DATASET ENTRIES below:

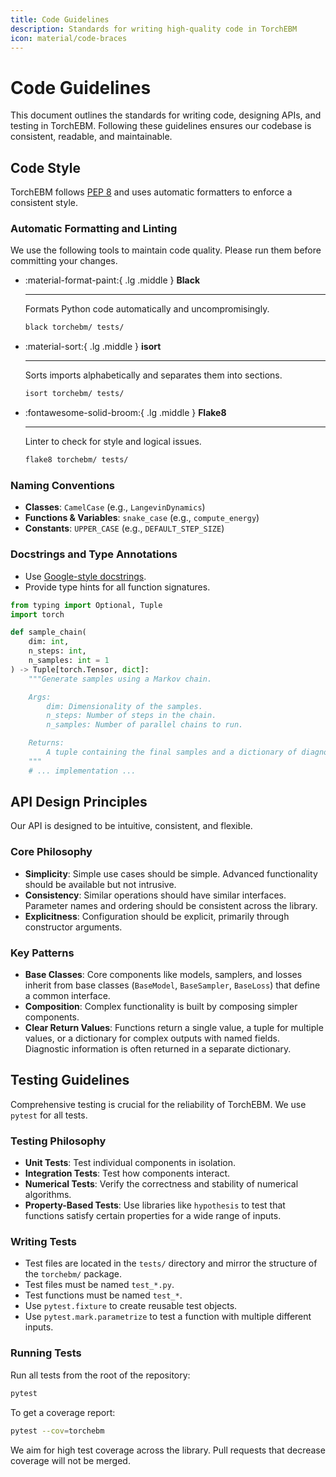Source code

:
 ```yaml
---
title: Code Guidelines
description: Standards for writing high-quality code in TorchEBM
icon: material/code-braces
---
```


# Code Guidelines

This document outlines the standards for writing code, designing APIs, and testing in TorchEBM. Following these guidelines ensures our codebase is consistent, readable, and maintainable.

## Code Style

TorchEBM follows [PEP 8](https://www.python.org/dev/peps/pep-0008/) and uses automatic formatters to enforce a consistent style.

### Automatic Formatting and Linting

We use the following tools to maintain code quality. Please run them before committing your changes.

<div class="grid cards" markdown>

-   :material-format-paint:{ .lg .middle } __Black__

    ---

    Formats Python code automatically and uncompromisingly.

    ```bash
    black torchebm/ tests/
    ```

-   :material-sort:{ .lg .middle } __isort__

    ---

    Sorts imports alphabetically and separates them into sections.

    ```bash
    isort torchebm/ tests/
    ```

-   :fontawesome-solid-broom:{ .lg .middle } __Flake8__

    ---

    Linter to check for style and logical issues.

    ```bash
    flake8 torchebm/ tests/
    ```

</div>

### Naming Conventions

*   **Classes**: `CamelCase` (e.g., `LangevinDynamics`)
*   **Functions & Variables**: `snake_case` (e.g., `compute_energy`)
*   **Constants**: `UPPER_CASE` (e.g., `DEFAULT_STEP_SIZE`)

### Docstrings and Type Annotations

*   Use [Google-style docstrings](https://google.github.io/styleguide/pyguide.html#38-comments-and-docstrings).
*   Provide type hints for all function signatures.

```python
from typing import Optional, Tuple
import torch

def sample_chain(
    dim: int,
    n_steps: int,
    n_samples: int = 1
) -> Tuple[torch.Tensor, dict]:
    """Generate samples using a Markov chain.

    Args:
        dim: Dimensionality of the samples.
        n_steps: Number of steps in the chain.
        n_samples: Number of parallel chains to run.

    Returns:
        A tuple containing the final samples and a dictionary of diagnostics.
    """
    # ... implementation ...
```

## API Design Principles

Our API is designed to be intuitive, consistent, and flexible.

### Core Philosophy

*   **Simplicity**: Simple use cases should be simple. Advanced functionality should be available but not intrusive.
*   **Consistency**: Similar operations should have similar interfaces. Parameter names and ordering should be consistent across the library.
*   **Explicitness**: Configuration should be explicit, primarily through constructor arguments.

### Key Patterns

*   **Base Classes**: Core components like models, samplers, and losses inherit from base classes (`BaseModel`, `BaseSampler`, `BaseLoss`) that define a common interface.
*   **Composition**: Complex functionality is built by composing simpler components.
*   **Clear Return Values**: Functions return a single value, a tuple for multiple values, or a dictionary for complex outputs with named fields. Diagnostic information is often returned in a separate dictionary.

## Testing Guidelines

Comprehensive testing is crucial for the reliability of TorchEBM. We use `pytest` for all tests.

### Testing Philosophy

*   **Unit Tests**: Test individual components in isolation.
*   **Integration Tests**: Test how components interact.
*   **Numerical Tests**: Verify the correctness and stability of numerical algorithms.
*   **Property-Based Tests**: Use libraries like `hypothesis` to test that functions satisfy certain properties for a wide range of inputs.

### Writing Tests

*   Test files are located in the `tests/` directory and mirror the structure of the `torchebm/` package.
*   Test files must be named `test_*.py`.
*   Test functions must be named `test_*`.
*   Use `pytest.fixture` to create reusable test objects.
*   Use `pytest.mark.parametrize` to test a function with multiple different inputs.

### Running Tests

Run all tests from the root of the repository:

```bash
pytest
```

To get a coverage report:

```bash
pytest --cov=torchebm
```

We aim for high test coverage across the library. Pull requests that decrease coverage will not be merged.
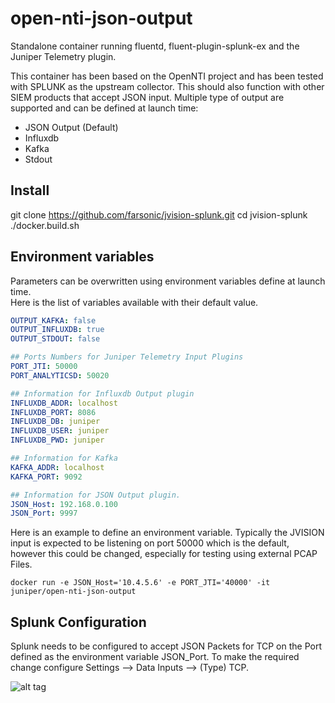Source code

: # open-nti-json-output

Standalone container running fluentd, fluent-plugin-splunk-ex and the Juniper Telemetry plugin.  

This container has been based on the  OpenNTI project and has been tested with SPLUNK as the upstream collector. This should also function with other SIEM products that accept JSON input. Multiple type of output are supported and can be defined at launch time:

- JSON Output (Default)
- Influxdb 
- Kafka
- Stdout

## Install 

git clone https://github.com/farsonic/jvision-splunk.git
cd jvision-splunk
./docker.build.sh

## Environment variables

Parameters can be overwritten using environment variables define at launch time.   
Here is the list of variables available with their default value.

```yaml
OUTPUT_KAFKA: false
OUTPUT_INFLUXDB: true
OUTPUT_STDOUT: false

## Ports Numbers for Juniper Telemetry Input Plugins
PORT_JTI: 50000
PORT_ANALYTICSD: 50020

## Information for Influxdb Output plugin
INFLUXDB_ADDR: localhost
INFLUXDB_PORT: 8086
INFLUXDB_DB: juniper
INFLUXDB_USER: juniper
INFLUXDB_PWD: juniper

## Information for Kafka
KAFKA_ADDR: localhost
KAFKA_PORT: 9092

## Information for JSON Output plugin. 
JSON_Host: 192.168.0.100
JSON_Port: 9997
```

Here is an example to define an environment variable. Typically the JVISION input is expected to be listening on port 50000 which is the default, however this could be changed, especially for testing using external PCAP Files. 

```
docker run -e JSON_Host='10.4.5.6' -e PORT_JTI='40000' -it  juniper/open-nti-json-output
```

## Splunk Configuration

Splunk needs to be configured to accept JSON Packets for TCP on the Port defined as the environment variable JSON_Port. To make the required change configure Settings --> Data Inputs --> (Type) TCP. 

![alt tag](https://raw.githubusercontent.com/farsonic/jvision-splunk/master/Splunk1.png)

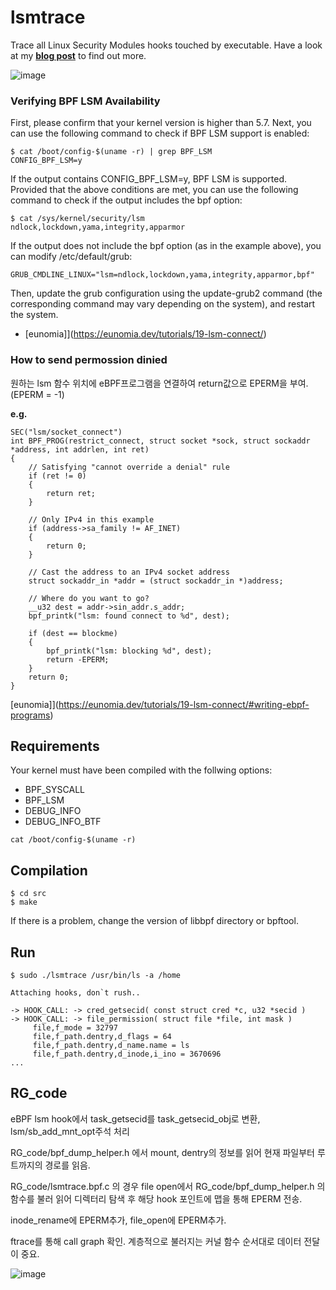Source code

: # lsmtrace

Trace all Linux Security Modules hooks touched by executable. 
Have a look at my **[blog post](https://lumontec.com/1-building-a-security-tracing)** to find out more.

![image](https://github.com/ziguin0925/web_1/assets/117524772/12f2e96d-d2fd-4abe-9f82-a33f3490af24)



### Verifying BPF LSM Availability


First, please confirm that your kernel version is higher than 5.7. Next, you can use the following command to check if BPF LSM support is enabled:
```
$ cat /boot/config-$(uname -r) | grep BPF_LSM
CONFIG_BPF_LSM=y
```


If the output contains CONFIG_BPF_LSM=y, BPF LSM is supported. Provided that the above conditions are met, you can use the following command to check if the output includes the bpf option:
```
$ cat /sys/kernel/security/lsm
ndlock,lockdown,yama,integrity,apparmor
```


If the output does not include the bpf option (as in the example above), you can modify /etc/default/grub:
```
GRUB_CMDLINE_LINUX="lsm=ndlock,lockdown,yama,integrity,apparmor,bpf"
```
Then, update the grub configuration using the update-grub2 command (the corresponding command may vary depending on the system), and restart the system.


* [eunomia]](https://eunomia.dev/tutorials/19-lsm-connect/)




### How to send permossion dinied

원하는 lsm 함수 위치에 eBPF프로그램을 연결하여 return값으로 EPERM을 부여.(EPERM = -1)


**e.g.**
```
SEC("lsm/socket_connect")
int BPF_PROG(restrict_connect, struct socket *sock, struct sockaddr *address, int addrlen, int ret)
{
    // Satisfying "cannot override a denial" rule
    if (ret != 0)
    {
        return ret;
    }

    // Only IPv4 in this example
    if (address->sa_family != AF_INET)
    {
        return 0;
    }

    // Cast the address to an IPv4 socket address
    struct sockaddr_in *addr = (struct sockaddr_in *)address;

    // Where do you want to go?
    __u32 dest = addr->sin_addr.s_addr;
    bpf_printk("lsm: found connect to %d", dest);

    if (dest == blockme)
    {
        bpf_printk("lsm: blocking %d", dest);
        return -EPERM;
    }
    return 0;
}
```
[eunomia]](https://eunomia.dev/tutorials/19-lsm-connect/#writing-ebpf-programs)
 
 
## Requirements

Your kernel must have been compiled with the follwing options:
* BPF_SYSCALL
* BPF_LSM
* DEBUG_INFO
* DEBUG_INFO_BTF


```
cat /boot/config-$(uname -r)
```


## Compilation

```shell
$ cd src
$ make
```

If there is a problem, change the version of libbpf directory or bpftool.


## Run

```shell
$ sudo ./lsmtrace /usr/bin/ls -a /home  

Attaching hooks, don`t rush..

-> HOOK_CALL: -> cred_getsecid( const struct cred *c, u32 *secid )
-> HOOK_CALL: -> file_permission( struct file *file, int mask )
     file,f_mode = 32797
     file,f_path.dentry,d_flags = 64
     file,f_path.dentry,d_name.name = ls
     file,f_path.dentry,d_inode,i_ino = 3670696
...
```


## RG_code

eBPF lsm hook에서 task_getsecid를 task_getsecid_obj로 변환, lsm/sb_add_mnt_opt주석 처리

RG_code/bpf_dump_helper.h 에서 mount, dentry의 정보를 읽어 현재 파일부터 루트까지의 경로를 읽음. 

RG_code/lsmtrace.bpf.c 의 경우 file open에서  RG_code/bpf_dump_helper.h 의 함수를 불러 읽어 디렉터리 탐색 후 해당 hook 포인트에 맵을 통해 EPERM 전송.

inode_rename에 EPERM추가, file_open에 EPERM추가.

ftrace를 통해 call graph 확인.
계층적으로 불러지는 커널 함수 순서대로 데이터 전달이 중요.

![image](https://github.com/ziguin0925/web_1/assets/117524772/9ca05bb0-eb1c-457a-819c-fa5ac753b825)
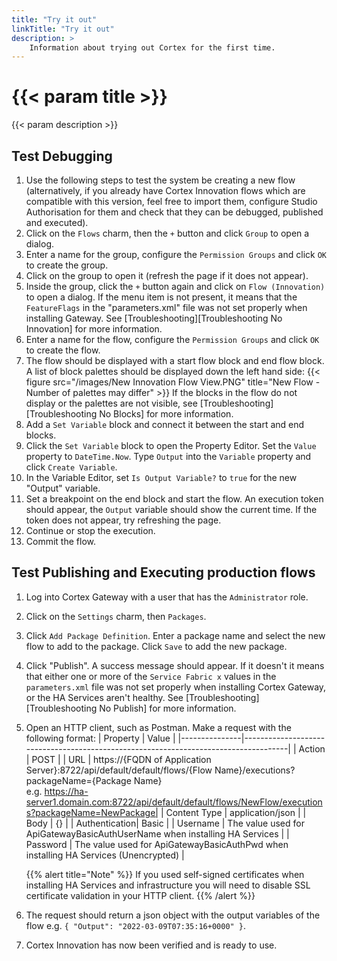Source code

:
 ```yaml
---
title: "Try it out"
linkTitle: "Try it out"
description: >
    Information about trying out Cortex for the first time.
---
```


# {{< param title >}}

{{< param description >}}

## Test Debugging

1. Use the following steps to test the system be creating a new flow (alternatively, if you already have Cortex Innovation flows which are compatible with this version, feel free to import them, configure Studio Authorisation for them and check that they can be debugged, published and executed).
1. Click on the `Flows` charm, then the `+` button and click `Group` to open a dialog.
1. Enter a name for the group, configure the `Permission Groups` and click `OK` to create the group.
1. Click on the group to open it (refresh the page if it does not appear).
1. Inside the group, click the `+` button again and click on `Flow (Innovation)` to open a dialog. If the menu item is not present, it means that the `FeatureFlags` in the "parameters.xml" file was not set properly when installing Gateway. See [Troubleshooting][Troubleshooting No Innovation] for more information.
1. Enter a name for the flow, configure the `Permission Groups` and click `OK` to create the flow.
1. The flow should be displayed with a start flow block and end flow block. A list of block palettes should be displayed down the left hand side:
    {{< figure src="/images/New Innovation Flow View.PNG" title="New Flow - Number of palettes may differ" >}}
    If the blocks in the flow do not display or the palettes are not visible, see [Troubleshooting][Troubleshooting No Blocks] for more information.
1. Add a `Set Variable` block and connect it between the start and end blocks.
1. Click the `Set Variable` block to open the Property Editor. Set the `Value` property to `DateTime.Now`. Type `Output` into the `Variable` property and click `Create Variable`.
1. In the Variable Editor, set `Is Output Variable?` to `true` for the new "Output" variable.
1. Set a breakpoint on the end block and start the flow. An execution token should appear, the `Output` variable should show the current time. If the token does not appear, try refreshing the page.
1. Continue or stop the execution.
1. Commit the flow.

## Test Publishing and Executing production flows

1. Log into Cortex Gateway with a user that has the `Administrator` role.
1. Click on the `Settings` charm, then `Packages`.
1. Click `Add Package Definition`. Enter a package name and select the new flow to add to the package. Click `Save` to add the new package.
1. Click "Publish". A success message should appear. If it doesn't it means that either one or more of the `Service Fabric x` values in the `parameters.xml` file was not set properly when installing Cortex Gateway, or the HA Services aren't healthy. See [Troubleshooting][Troubleshooting No Publish] for more information.
1. Open an HTTP client, such as Postman. Make a request with the following format:
    | Property      | Value                                                                               |
    |---------------|-------------------------------------------------------------------------------------|
    | Action        | POST                                                                                |
    | URL           | https://{FQDN of Application Server}:8722/api/default/default/flows/{Flow Name}/executions?packageName={Package Name}<br />e.g. https://ha-server1.domain.com:8722/api/default/default/flows/NewFlow/executions?packageName=NewPackage|
    | Content Type  | application/json                                                                    |
    | Body          | {}                                                                                  |
    | Authentication| Basic                                                                               |
    | Username      | The value used for ApiGatewayBasicAuthUserName when installing HA Services              |
    | Password      | The value used for ApiGatewayBasicAuthPwd when installing HA Services (Unencrypted) |

    {{% alert title="Note" %}} If you used self-signed certificates when installing HA Services and infrastructure you will need to disable SSL certificate validation in your HTTP client. {{% /alert %}}

1. The request should return a json object with the output variables of the flow e.g. `{ "Output": "2022-03-09T07:35:16+0000" }`.
1. Cortex Innovation has now been verified and is ready to use.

End of DATASET ENTRIES.

EXERCISE: Copy the records above exactly, from the first line through the line containing "# Code Guidelines", and leave out the pictures.

EXPECTED ANSWER:
Source code

:
 ```yaml
---
title: Code Guidelines
description: Standards for writing high-quality code in TorchEBM
icon: material/code-braces
---
```


# Code Guidelines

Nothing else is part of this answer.